In East Texas, we have large gaps in health care access, and this leads to poor health outcomes across every disease state. With this in mind, we founded The University of Texas at Tyler School of Medicine 3 years ago, and we are developing an oculomics screening program to address systemic disease in our population. Currently, we are focusing on diabetes because the algorithm for diabetic retinopathy screening is the only one that is FDA approved, but we view this as the first step in a comprehensive care pathway as algorithms for other conditions are approved. The aim is not just to screen and diagnose but to use the insights offered by these new technologies to change the health care system itself, mapping out diabetic care from end to end by helping patients receive the right level of care, have equitable access to treatment and keep their disease under control. We have a grant to integrate a community health worker program for diabetes education so we manage the underlying disease rather than focusing only on the complications. When patients are diagnosed, they are provided counseling and support on treatment, self-monitoring and lifestyle changes such as diet and exercise.

Andrea Cooley
We are working across an ecosystem model. We have active collaborations on multiple research projects with the Alliance for Healthcare from the Eye. Thanks to pharmaceutical partners, we are able to cover the cost of injections for patients who cannot afford them. We are also gathering insights on the effects of our interventions, barriers to implementation and experiences of the frontline teams to develop a toolkit of best practices that we can share across the alliance. While the technology drives the ability to create this program, the alliance pushes a step further to ask how we can work together to improve health and access to care for all.
In our current health care system, everything is fragmented between different sectors, while our aim is to join clinicians, researchers, industry innovators, payers and policymakers together to work toward the goal of advancing predictive, preventive and personalized care.
For more information:
Andrea Cooley, DO, FACOS, associate professor of medical education, assistant dean of clinical experience, University of Texas Tyler School of Medicine, can be reached at andrea.cooley@uthct.edu.
Bridging between specialty providers and primary care
Moorfields Eye Hospital and University of Central London (UCL) have been in the forefront of research and application of AI in ophthalmology.

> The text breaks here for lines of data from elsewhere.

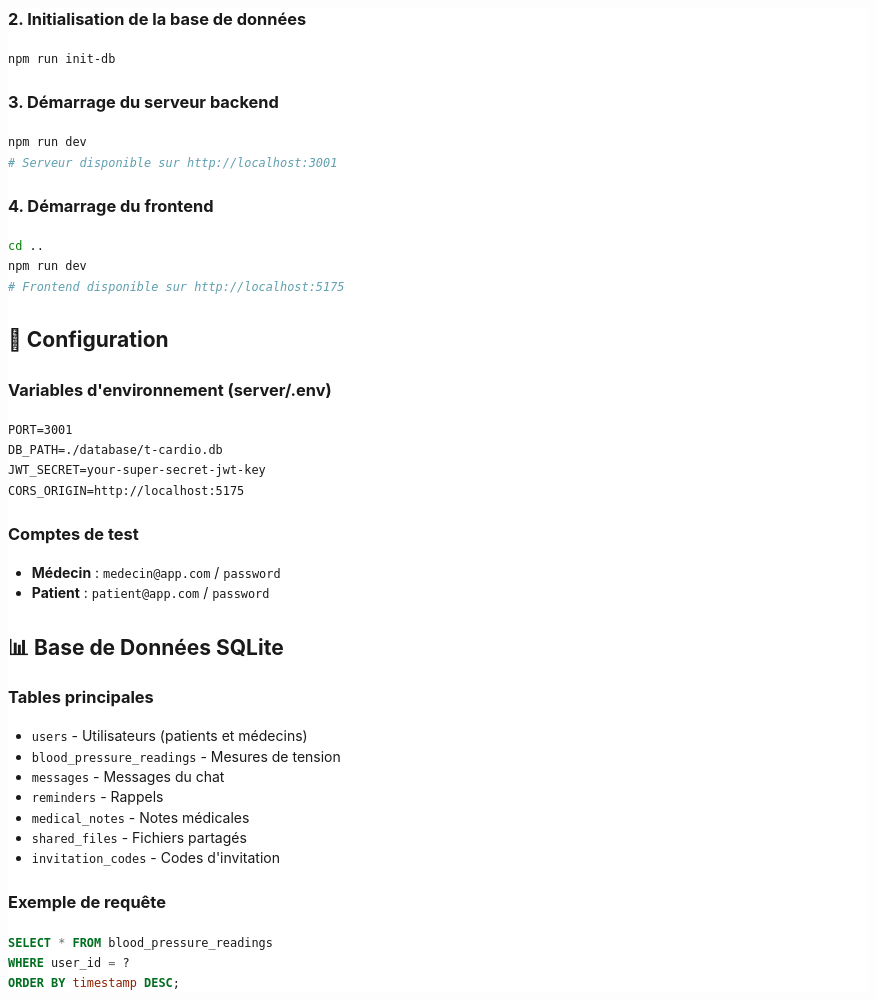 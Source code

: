 ### 2. Initialisation de la base de données
```bash
npm run init-db
```

### 3. Démarrage du serveur backend
```bash
npm run dev
# Serveur disponible sur http://localhost:3001
```

### 4. Démarrage du frontend
```bash
cd ..
npm run dev
# Frontend disponible sur http://localhost:5175
```

## 🔧 Configuration

### Variables d'environnement (server/.env)
```env
PORT=3001
DB_PATH=./database/t-cardio.db
JWT_SECRET=your-super-secret-jwt-key
CORS_ORIGIN=http://localhost:5175
```

### Comptes de test
- **Médecin** : `medecin@app.com` / `password`
- **Patient** : `patient@app.com` / `password`

## 📊 Base de Données SQLite

### Tables principales
- `users` - Utilisateurs (patients et médecins)
- `blood_pressure_readings` - Mesures de tension
- `messages` - Messages du chat
- `reminders` - Rappels
- `medical_notes` - Notes médicales
- `shared_files` - Fichiers partagés
- `invitation_codes` - Codes d'invitation

### Exemple de requête
```sql
SELECT * FROM blood_pressure_readings 
WHERE user_id = ? 
ORDER BY timestamp DESC;
```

With the leadership of Prof. Pearse Keane, and building on the collaboration he initiated between Moorfields and Google DeepMind, we have developed AI algorithms for the diagnosis and classification of retinal pathologies from OCT scans. However, the pathway to turn academic outputs into a real-world product is long and complex, and it is paved with significant challenges and requires significant investments. To bridge the gap between research and real world, and to go from an algorithm that is good for research to an algorithm that is bombproof enough to be used in clinical practice, we founded the spinout company Cascader Limited, a three-way partnership between Moorfields, UCL and Topcon Health, one of the major manufacturers of OCT devices with a great interest in digital health and oculomics. Our first goal is to gain regulatory approval for the Moorfields-Google DeepMind algorithm, then develop other algorithms for eye diseases, and then finally move on to oculomics as well.

Peter Thomas
While AI that supports us to make clinical decisions is useful in hospitals, it is potentially more useful in other settings where those images are captured but do not have access to a large workforce of highly specialized doctors. We are looking toward primary care, and primary care within eye care is based around high street optometry. There are 10,000 optometry practices in the United Kingdom, and many of those now have OCT scanners onsite, producing millions of OCT scans each year. This creates an opportunity for us to help those optometry practices with gold standard clinical decision support, enabling them, by implementing this algorithm, to reach diagnoses that are as good as those reached by medical experts. This will allow early identification of many patients who need intervention. In the same way, we will be able to provide automated assessment in the community diagnostic centers that are operational throughout the U.K. in a variety of settings, such as shopping centers and local neighborhoods. Another goal is to provide data to support research.
At Moorfields, we have access to the INSIGHT Health Data Research Hub, the largest ophthalmic research database for the development of AI algorithms in the world. At UCL, there is a concentration of talent around machine learning and medical AI that probably does not exist anywhere else in the world. And Topcon Health is a medical device partner that is actively investing in AI and providing cloud-based infrastructure to gather and analyze patient data from various sources. This kind of partnership is what we need to make AI for health care a reality. It is still early days, but we are moving fast in the ability to predict systemic disease from the eye. How do we safely employ that information in a way that provides useful services for patients without unnecessarily worrying them about predictions that may not come true? This is a topic we are keen to get into with Cascader.